Data from all eligible articles were extracted independently by the two reviews (H-LT and YL), and discrepancy in data extraction was solved through the consensus or consulted with a third reviewer (S-DZ). A standardized data extraction form was designed to extract the major items of information, including author (year), basic characteristics of patients, treatment regimen and the eradication rate of H. pylori for PM, HetEM, and HomEM, respectively. In addition, clinical efficacy from the different treatment regimens was also presented in that form.

Statistical Analysis

Meta-analysis was performed for each PPI regimen alone or in combination according to the genotype. A sub-analysis for individual PPIs associated with the genotype was undertaken to calculate odds ratio (OR) and 95% confidence intervals (CIs). Heterogeneity test was carried out for each combined analysis, where p<0.1 indicated significant heterogeneity across the studies. If heterogeneity was insignificant, data from individual studies were pooled using the fixed-effects model. However, data were also combined by using a random-effects model as a sensitivity analysis to confirm the estimated effect due to the therapies given and the difference in populations across the studies. Funnel plot was used to evaluate publication bias if there were more than ten studies included [38], and bias of each group for the endpoints was not found. All statistics was performed with STATA 10.0 (Lakeway Drive College Station, Texas, USA).

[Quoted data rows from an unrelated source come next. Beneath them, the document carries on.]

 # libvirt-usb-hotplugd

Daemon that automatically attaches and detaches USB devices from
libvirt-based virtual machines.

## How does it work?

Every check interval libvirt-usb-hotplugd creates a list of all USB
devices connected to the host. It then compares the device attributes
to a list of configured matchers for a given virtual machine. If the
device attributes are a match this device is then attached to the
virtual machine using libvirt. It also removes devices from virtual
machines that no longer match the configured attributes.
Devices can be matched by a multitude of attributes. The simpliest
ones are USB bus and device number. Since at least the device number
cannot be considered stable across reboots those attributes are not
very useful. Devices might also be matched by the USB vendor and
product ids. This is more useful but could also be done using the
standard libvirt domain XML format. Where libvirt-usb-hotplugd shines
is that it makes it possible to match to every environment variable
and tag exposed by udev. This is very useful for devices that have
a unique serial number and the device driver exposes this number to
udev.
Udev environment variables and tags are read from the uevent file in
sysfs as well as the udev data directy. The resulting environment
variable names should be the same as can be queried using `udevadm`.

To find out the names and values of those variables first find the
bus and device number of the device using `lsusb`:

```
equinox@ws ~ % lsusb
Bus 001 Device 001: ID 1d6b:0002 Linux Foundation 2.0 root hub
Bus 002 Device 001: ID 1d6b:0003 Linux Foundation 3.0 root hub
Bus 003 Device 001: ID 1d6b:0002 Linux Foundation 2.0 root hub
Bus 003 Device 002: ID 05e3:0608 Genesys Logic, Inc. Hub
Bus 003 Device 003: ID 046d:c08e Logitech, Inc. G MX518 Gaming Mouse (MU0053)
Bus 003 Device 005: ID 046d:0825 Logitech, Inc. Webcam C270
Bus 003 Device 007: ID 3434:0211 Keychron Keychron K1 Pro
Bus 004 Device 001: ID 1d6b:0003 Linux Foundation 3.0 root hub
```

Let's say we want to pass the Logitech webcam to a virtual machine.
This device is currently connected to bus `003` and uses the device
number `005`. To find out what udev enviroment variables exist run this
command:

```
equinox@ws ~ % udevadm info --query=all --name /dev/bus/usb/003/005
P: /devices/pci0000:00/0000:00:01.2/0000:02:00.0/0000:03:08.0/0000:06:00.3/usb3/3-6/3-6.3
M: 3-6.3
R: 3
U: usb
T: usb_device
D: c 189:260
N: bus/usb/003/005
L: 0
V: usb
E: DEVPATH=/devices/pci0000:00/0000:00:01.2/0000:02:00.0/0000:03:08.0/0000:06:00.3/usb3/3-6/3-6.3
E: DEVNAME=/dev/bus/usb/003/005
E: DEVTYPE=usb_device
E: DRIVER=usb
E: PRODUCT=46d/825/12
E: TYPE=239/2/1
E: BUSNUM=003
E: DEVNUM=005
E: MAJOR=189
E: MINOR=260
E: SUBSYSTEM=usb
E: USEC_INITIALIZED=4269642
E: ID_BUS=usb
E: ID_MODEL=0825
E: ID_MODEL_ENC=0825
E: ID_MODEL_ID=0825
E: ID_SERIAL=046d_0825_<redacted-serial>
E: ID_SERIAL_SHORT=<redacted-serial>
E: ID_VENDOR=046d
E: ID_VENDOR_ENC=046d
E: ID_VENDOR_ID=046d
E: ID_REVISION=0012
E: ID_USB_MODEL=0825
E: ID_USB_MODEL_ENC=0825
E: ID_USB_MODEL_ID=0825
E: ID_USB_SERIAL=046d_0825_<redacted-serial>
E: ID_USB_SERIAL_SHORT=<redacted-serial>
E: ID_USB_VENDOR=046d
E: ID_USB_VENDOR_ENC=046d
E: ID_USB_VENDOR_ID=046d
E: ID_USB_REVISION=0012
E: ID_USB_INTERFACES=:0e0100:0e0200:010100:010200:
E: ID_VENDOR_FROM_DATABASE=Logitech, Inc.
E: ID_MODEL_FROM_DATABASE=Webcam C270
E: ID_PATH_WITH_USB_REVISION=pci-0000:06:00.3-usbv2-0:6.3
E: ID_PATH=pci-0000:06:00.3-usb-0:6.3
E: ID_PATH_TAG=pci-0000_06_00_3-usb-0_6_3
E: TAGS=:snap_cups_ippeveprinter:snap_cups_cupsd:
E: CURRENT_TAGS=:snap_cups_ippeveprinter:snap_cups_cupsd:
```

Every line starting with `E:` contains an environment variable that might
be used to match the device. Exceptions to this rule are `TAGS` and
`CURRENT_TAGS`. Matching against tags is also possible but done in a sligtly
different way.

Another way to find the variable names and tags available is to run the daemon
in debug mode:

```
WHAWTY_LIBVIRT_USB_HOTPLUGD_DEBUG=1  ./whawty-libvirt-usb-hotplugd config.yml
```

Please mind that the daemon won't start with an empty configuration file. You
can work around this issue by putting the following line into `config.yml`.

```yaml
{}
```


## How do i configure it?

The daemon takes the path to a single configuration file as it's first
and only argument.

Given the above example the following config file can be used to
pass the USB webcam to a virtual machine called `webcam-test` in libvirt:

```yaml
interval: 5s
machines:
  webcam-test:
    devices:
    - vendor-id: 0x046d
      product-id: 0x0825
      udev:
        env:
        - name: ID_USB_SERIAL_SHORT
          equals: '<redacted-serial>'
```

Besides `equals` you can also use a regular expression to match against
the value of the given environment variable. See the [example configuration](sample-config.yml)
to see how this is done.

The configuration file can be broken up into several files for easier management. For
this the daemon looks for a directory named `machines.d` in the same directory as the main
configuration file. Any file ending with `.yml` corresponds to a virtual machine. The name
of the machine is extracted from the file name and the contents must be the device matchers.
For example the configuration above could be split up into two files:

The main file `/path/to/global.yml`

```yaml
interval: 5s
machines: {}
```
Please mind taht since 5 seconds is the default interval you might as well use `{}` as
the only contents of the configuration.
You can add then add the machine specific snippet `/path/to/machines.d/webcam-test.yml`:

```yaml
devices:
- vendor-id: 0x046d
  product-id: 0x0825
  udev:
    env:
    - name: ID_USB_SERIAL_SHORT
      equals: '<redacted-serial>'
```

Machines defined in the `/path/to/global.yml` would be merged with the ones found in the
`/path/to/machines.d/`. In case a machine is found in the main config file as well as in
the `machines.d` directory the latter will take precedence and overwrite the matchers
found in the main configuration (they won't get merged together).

Characteristics of the Articles Included in the Meta-analysis

Overall, 16 RCTs of 1279 citations were considered to meet the inclusion criteria, and included in the meta-analysis (Figure 1). Of them, the number of esomeprazole arm, lansoprazole arm, omeprazole arm, rabeprazole arm was 4, 9, 6 and 13, respectively, totaling 3636 patients. Characteristics and the risk of bias of all included studies are summarized in Table 1. One lansoprazole arm was derived from Isomoto et al [19], which compared lansoprazole-based triple therapy with lafutidine-based triple therapy. Various doses of esomeprazole evaluated in the trial by Pan et al [31] were included in the sub-analysis of combined data on esomeprazole. The study by Furuta et al [27] (which evaluated doses of lansoprazole based on the CYP2C19 genotype) was also included in our meta-analysis. As shown in each trial, no significant difference in the eradication rate was observed among these PPIs.

Table 1. Characteristics of the included studies and summary of the eradication rates.

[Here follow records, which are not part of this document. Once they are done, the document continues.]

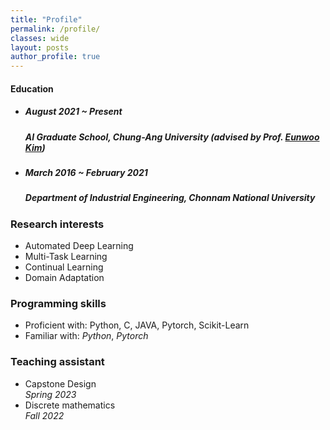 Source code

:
 ```yaml
---
title: "Profile"
permalink: /profile/
classes: wide  
layout: posts
author_profile: true
---
```


#### Education
- ##### *August 2021 ~ Present*
  ##### AI Graduate School, Chung-Ang University (advised by Prof. [Eunwoo Kim](https://vllab.cau.ac.kr/members/professor/))<br>
- ##### *March 2016 ~ February 2021*<br>
  ##### Department of Industrial Engineering, Chonnam National University<br>

### Research interests
- Automated Deep Learning<br>
- Multi-Task Learning<br>
- Continual Learning<br>
- Domain Adaptation<br>

### Programming skills
- Proficient with: Python, C, JAVA, Pytorch, Scikit-Learn<br>
- Familiar with: *Python*, *Pytorch*<br>

### Teaching assistant
- Capstone Design<br>
  *Spring 2023*<br>
- Discrete mathematics<br>
  *Fall 2022*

Effects of CYP2C19 Genotypes on the Overall Efficacy of All PPI-based Triple Therapies

All PPI-based triple therapies, regardless of the doses and antibiotics used, were combined in our initial analysis, and a significant difference in H. pylori eradication rates was found between the HomEM and HetEM genotype groups as shown in Figure 2 (OR 0.724, 95%CI 0.594–0.881; p = 0.001), between the HomEM and PM genotype groups (Figure 3, OR 0.507, 95%CI 0.379–0.679; p<0.001), or between the HetEM and PM genotype groups (Figure 4, OR 0.688, 95%CI 0.515–0.920; p = 0.012) with the fixed-effects model, due to no significant heterogeneity across all the studies (all p>0.1). In addition, by using a random effects model, a sensitivity analysis showed that results were robust as showed in Figures 24.

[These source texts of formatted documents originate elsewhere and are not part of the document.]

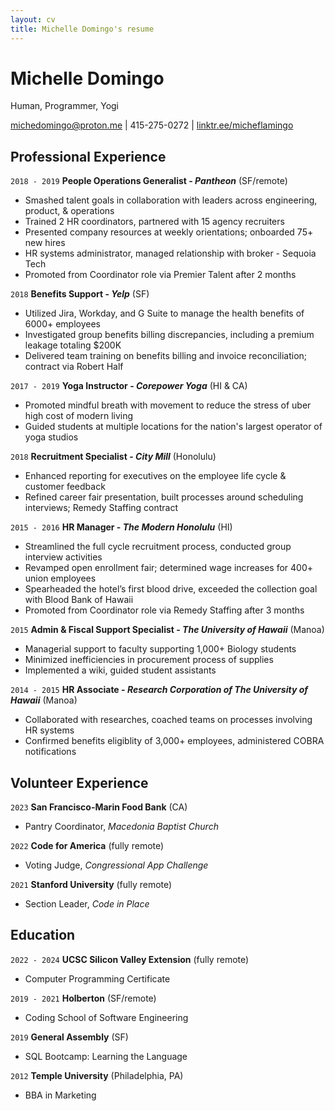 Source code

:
 ```yaml
---
layout: cv
title: Michelle Domingo's resume
---
```

# Michelle Domingo
Human, Programmer, Yogi

<div id="webaddress">
<a href="michedomingo@proton.me">michedomingo@proton.me</a>
| 415-275-0272
| <a href="https://linktr.ee/micheflamingo">linktr.ee/micheflamingo</a>
</div>


## Professional Experience

`2018 - 2019`
__People Operations Generalist - *Pantheon*__  (SF/remote)
- Smashed talent goals in collaboration with leaders across
engineering, product, & operations
- Trained 2 HR coordinators, partnered with 15 agency recruiters
- Presented company resources at weekly orientations; onboarded 75+ new hires
- HR systems administrator, managed relationship with broker - Sequoia Tech
- Promoted from Coordinator role via Premier Talent after 2 months

`2018`
__Benefits Support - *Yelp*__ (SF)
- Utilized Jira, Workday, and G Suite to manage the health benefits of 6000+ employees
- Investigated group benefits billing discrepancies, including a premium leakage totaling $200K
- Delivered team training on benefits billing and invoice reconciliation; contract via Robert Half

`2017 - 2019`
__Yoga Instructor - *Corepower Yoga*__ (HI & CA)
- Promoted mindful breath with movement to reduce the stress of uber high cost of modern living
- Guided students at multiple locations for the nation's largest operator of yoga studios

`2018`
__Recruitment Specialist - *City Mill*__ (Honolulu)
- Enhanced reporting for executives on the employee life cycle & customer feedback
- Refined career fair presentation, built processes around scheduling interviews; Remedy Staffing contract

`2015 - 2016`
__HR Manager - *The Modern Honolulu*__ (HI)
- Streamlined the full cycle recruitment process, conducted group interview activities
- Revamped open enrollment fair; determined wage increases for 400+ union employees
- Spearheaded the hotel’s first blood drive, exceeded the collection goal with Blood Bank of Hawaii
- Promoted from Coordinator role via Remedy Staffing after 3 months

`2015`
__Admin & Fiscal Support Specialist - *The University of Hawaii*__ (Manoa)
- Managerial support to faculty supporting 1,000+ Biology students
- Minimized inefficiencies in procurement process of supplies
- Implemented a wiki, guided student assistants

`2014 - 2015`
__HR Associate - *Research Corporation of The University of Hawaii*__ (Manoa)
- Collaborated with researches, coached teams on processes involving HR systems
- Confirmed benefits eligiblity of 3,000+ employees, administered COBRA notifications


## Volunteer Experience

`2023`
__San Francisco-Marin Food Bank__ (CA)
- Pantry Coordinator, *Macedonia Baptist Church*

`2022`
__Code for America__ (fully remote)
- Voting Judge, *Congressional App Challenge*

`2021`
__Stanford University__ (fully remote)
- Section Leader, *Code in Place*


## Education

`2022 - 2024`
__UCSC Silicon Valley Extension__ (fully remote)
- Computer Programming Certificate

`2019 - 2021`
__Holberton__ (SF/remote)
- Coding School of Software Engineering

`2019`
__General Assembly__ (SF)
- SQL Bootcamp: Learning the Language

`2012`
__Temple University__ (Philadelphia, PA)
- BBA in Marketing

<!-- ### Footer

Last updated: October 2023 -->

Figure 2. Forest plot of RCTs comparing HomEMs vs.

HetEM in relation to H. pylori eradication rate of all PPI-based triple therapies.

Figure 3. Forest plot of RCTs comparing HomEMs vs.

PM in relation to H. pylori eradication rate of all PPI-based triple therapies.

Figure 4. Forest plot of RCTs comparing HetEMs vs.

PM in relation to H. pylori eradication rate of all PPI-based triple therapies.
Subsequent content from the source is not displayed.